01st May 2003

ThereThen update needed

I don’t have time to update my ThereThen address writeup right now, but I do want to make a couple of notes for folks that may have an interest. The gist is: multiple TT addresses are possible for a given doc, could act as a portable method to schlep location/time info around, could fit in with an RDF-based app, uses standard notations, and can be used in web services.

A quick review: a ThereThen address provides a secondary URL to get to a web page or other web resource. An example address: [updated May 10, 2003, to reflect "altitude always in meters"]

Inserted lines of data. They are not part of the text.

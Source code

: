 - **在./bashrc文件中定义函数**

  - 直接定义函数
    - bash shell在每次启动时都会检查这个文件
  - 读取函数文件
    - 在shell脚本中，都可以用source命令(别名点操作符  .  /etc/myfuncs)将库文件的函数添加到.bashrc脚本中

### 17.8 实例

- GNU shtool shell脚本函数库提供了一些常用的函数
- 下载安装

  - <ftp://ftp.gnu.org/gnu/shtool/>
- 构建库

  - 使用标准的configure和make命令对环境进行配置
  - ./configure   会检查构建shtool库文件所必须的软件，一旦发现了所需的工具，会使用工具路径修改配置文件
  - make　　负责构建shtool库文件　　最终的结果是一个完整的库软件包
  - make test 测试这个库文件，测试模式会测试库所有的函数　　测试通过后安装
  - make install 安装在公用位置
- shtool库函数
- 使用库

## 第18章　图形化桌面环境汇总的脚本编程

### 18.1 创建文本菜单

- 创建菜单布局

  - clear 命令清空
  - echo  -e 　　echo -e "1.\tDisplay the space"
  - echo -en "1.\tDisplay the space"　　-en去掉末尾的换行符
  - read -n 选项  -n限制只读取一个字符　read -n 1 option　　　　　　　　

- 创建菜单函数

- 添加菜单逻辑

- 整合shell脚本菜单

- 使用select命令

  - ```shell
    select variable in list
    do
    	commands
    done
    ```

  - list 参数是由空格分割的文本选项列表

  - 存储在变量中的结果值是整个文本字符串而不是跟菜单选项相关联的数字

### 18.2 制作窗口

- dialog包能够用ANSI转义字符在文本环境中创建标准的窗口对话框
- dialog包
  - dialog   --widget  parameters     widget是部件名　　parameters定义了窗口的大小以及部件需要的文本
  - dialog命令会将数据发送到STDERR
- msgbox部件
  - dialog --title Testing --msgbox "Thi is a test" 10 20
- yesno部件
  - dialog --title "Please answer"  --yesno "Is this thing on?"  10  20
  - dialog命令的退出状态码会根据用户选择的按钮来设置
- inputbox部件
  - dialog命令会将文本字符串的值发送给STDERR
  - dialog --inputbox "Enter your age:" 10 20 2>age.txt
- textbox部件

http://therethen.example.com/
37.749991,-122.45,15/2003-02-4T13:15:20Z/SF-MOMA.html

Which shows a different method to get to:


http://example.com/Travel/2003/SF/SF-MOMA.html

So, a ThereThen address shows latitude, longitude, altitude, and time. It is not a scheme that’s meant to be typed in an address bar. It’s more oriented towards automatic generation, indexing, and lookup.

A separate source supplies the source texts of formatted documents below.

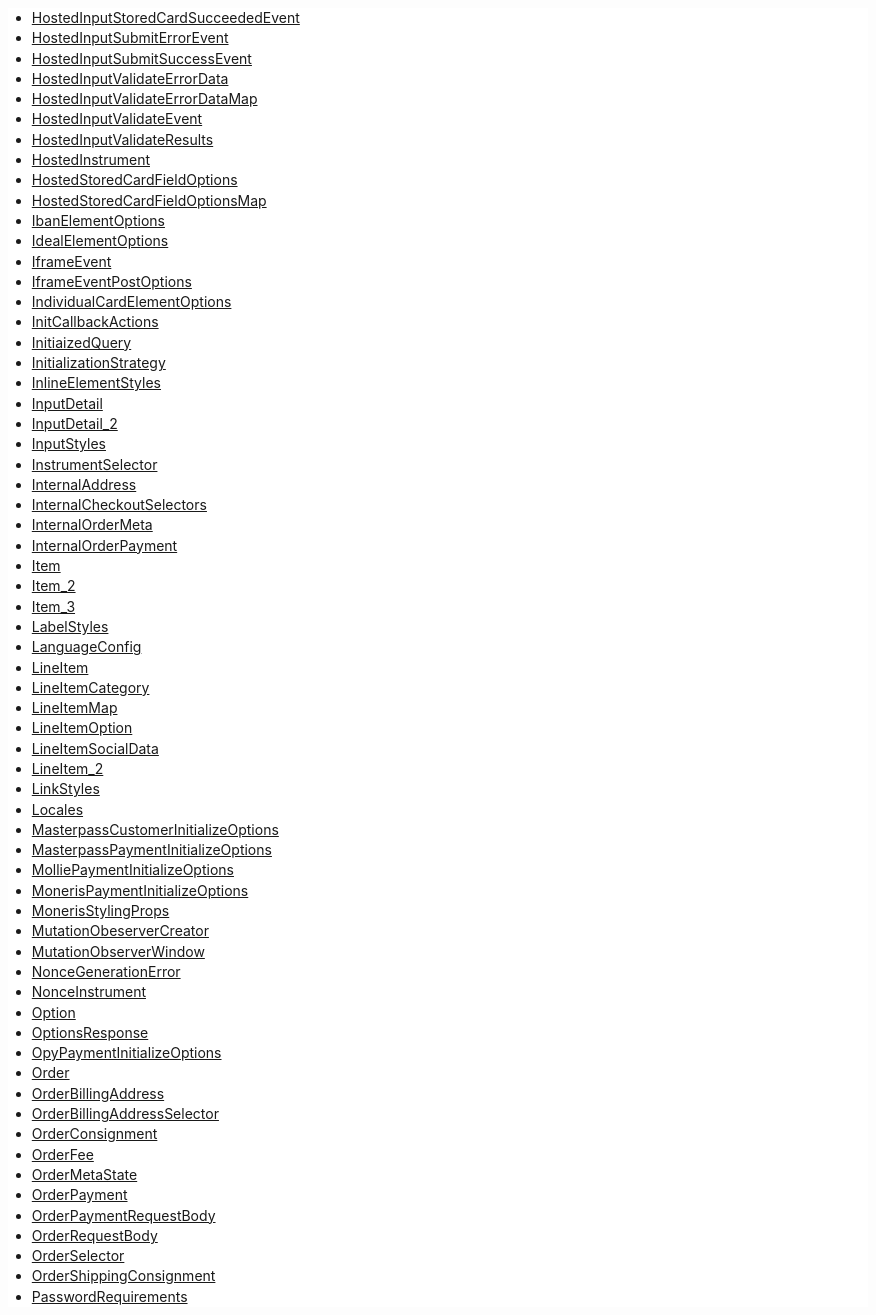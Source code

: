 - [HostedInputStoredCardSucceededEvent](interfaces/HostedInputStoredCardSucceededEvent.md)
- [HostedInputSubmitErrorEvent](interfaces/HostedInputSubmitErrorEvent.md)
- [HostedInputSubmitSuccessEvent](interfaces/HostedInputSubmitSuccessEvent.md)
- [HostedInputValidateErrorData](interfaces/HostedInputValidateErrorData.md)
- [HostedInputValidateErrorDataMap](interfaces/HostedInputValidateErrorDataMap.md)
- [HostedInputValidateEvent](interfaces/HostedInputValidateEvent.md)
- [HostedInputValidateResults](interfaces/HostedInputValidateResults.md)
- [HostedInstrument](interfaces/HostedInstrument.md)
- [HostedStoredCardFieldOptions](interfaces/HostedStoredCardFieldOptions.md)
- [HostedStoredCardFieldOptionsMap](interfaces/HostedStoredCardFieldOptionsMap.md)
- [IbanElementOptions](interfaces/IbanElementOptions.md)
- [IdealElementOptions](interfaces/IdealElementOptions.md)
- [IframeEvent](interfaces/IframeEvent.md)
- [IframeEventPostOptions](interfaces/IframeEventPostOptions.md)
- [IndividualCardElementOptions](interfaces/IndividualCardElementOptions.md)
- [InitCallbackActions](interfaces/InitCallbackActions.md)
- [InitiaizedQuery](interfaces/InitiaizedQuery.md)
- [InitializationStrategy](interfaces/InitializationStrategy.md)
- [InlineElementStyles](interfaces/InlineElementStyles.md)
- [InputDetail](interfaces/InputDetail.md)
- [InputDetail_2](interfaces/InputDetail_2.md)
- [InputStyles](interfaces/InputStyles.md)
- [InstrumentSelector](interfaces/InstrumentSelector.md)
- [InternalAddress](interfaces/InternalAddress.md)
- [InternalCheckoutSelectors](interfaces/InternalCheckoutSelectors.md)
- [InternalOrderMeta](interfaces/InternalOrderMeta.md)
- [InternalOrderPayment](interfaces/InternalOrderPayment.md)
- [Item](interfaces/Item.md)
- [Item_2](interfaces/Item_2.md)
- [Item_3](interfaces/Item_3.md)
- [LabelStyles](interfaces/LabelStyles.md)
- [LanguageConfig](interfaces/LanguageConfig.md)
- [LineItem](interfaces/LineItem.md)
- [LineItemCategory](interfaces/LineItemCategory.md)
- [LineItemMap](interfaces/LineItemMap.md)
- [LineItemOption](interfaces/LineItemOption.md)
- [LineItemSocialData](interfaces/LineItemSocialData.md)
- [LineItem_2](interfaces/LineItem_2.md)
- [LinkStyles](interfaces/LinkStyles.md)
- [Locales](interfaces/Locales.md)
- [MasterpassCustomerInitializeOptions](interfaces/MasterpassCustomerInitializeOptions.md)
- [MasterpassPaymentInitializeOptions](interfaces/MasterpassPaymentInitializeOptions.md)
- [MolliePaymentInitializeOptions](interfaces/MolliePaymentInitializeOptions.md)
- [MonerisPaymentInitializeOptions](interfaces/MonerisPaymentInitializeOptions.md)
- [MonerisStylingProps](interfaces/MonerisStylingProps.md)
- [MutationObeserverCreator](interfaces/MutationObeserverCreator.md)
- [MutationObserverWindow](interfaces/MutationObserverWindow.md)
- [NonceGenerationError](interfaces/NonceGenerationError.md)
- [NonceInstrument](interfaces/NonceInstrument.md)
- [Option](interfaces/Option.md)
- [OptionsResponse](interfaces/OptionsResponse.md)
- [OpyPaymentInitializeOptions](interfaces/OpyPaymentInitializeOptions.md)
- [Order](interfaces/Order.md)
- [OrderBillingAddress](interfaces/OrderBillingAddress.md)
- [OrderBillingAddressSelector](interfaces/OrderBillingAddressSelector.md)
- [OrderConsignment](interfaces/OrderConsignment.md)
- [OrderFee](interfaces/OrderFee.md)
- [OrderMetaState](interfaces/OrderMetaState.md)
- [OrderPayment](interfaces/OrderPayment.md)
- [OrderPaymentRequestBody](interfaces/OrderPaymentRequestBody.md)
- [OrderRequestBody](interfaces/OrderRequestBody.md)
- [OrderSelector](interfaces/OrderSelector.md)
- [OrderShippingConsignment](interfaces/OrderShippingConsignment.md)
- [PasswordRequirements](interfaces/PasswordRequirements.md)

  • There can be multiple TT addresses that point to the same document. They can be used to express updates from different times/locations. They can even express something like the location a trackback came from.
  • A TT URL is a portable format, and could be used as a go-between so that other formats (URL and/or RDF based) can convert to and from it (2*N conversion filters), as opposed to a myriad of format A -> format B, format A -> format C, etc. conversions (N^2 conversion filters)
  • A TT address could be used in an RSS 1.0/RDF context - I’m just not up to speed sufficiently to write about that yet.
  • I don’t see anything about the scheme that would preclude it from use in web services apps. example: I could envision an app where you give a Zip code, or in the UK, a Post Code, and get back a TT address with lat/lon coordinates.
  • A valid TT address would have a certain, standard amount of precision for latitude and longitude, and would use the prevailing standard for expressing altitude (is there one? feet or meters?). It uses the ISO 8601 standard to express time. Default placeholders need to be defined for the case(s) where a location or time is not specified. [update, May 10 2003: altitude shall always be in meters]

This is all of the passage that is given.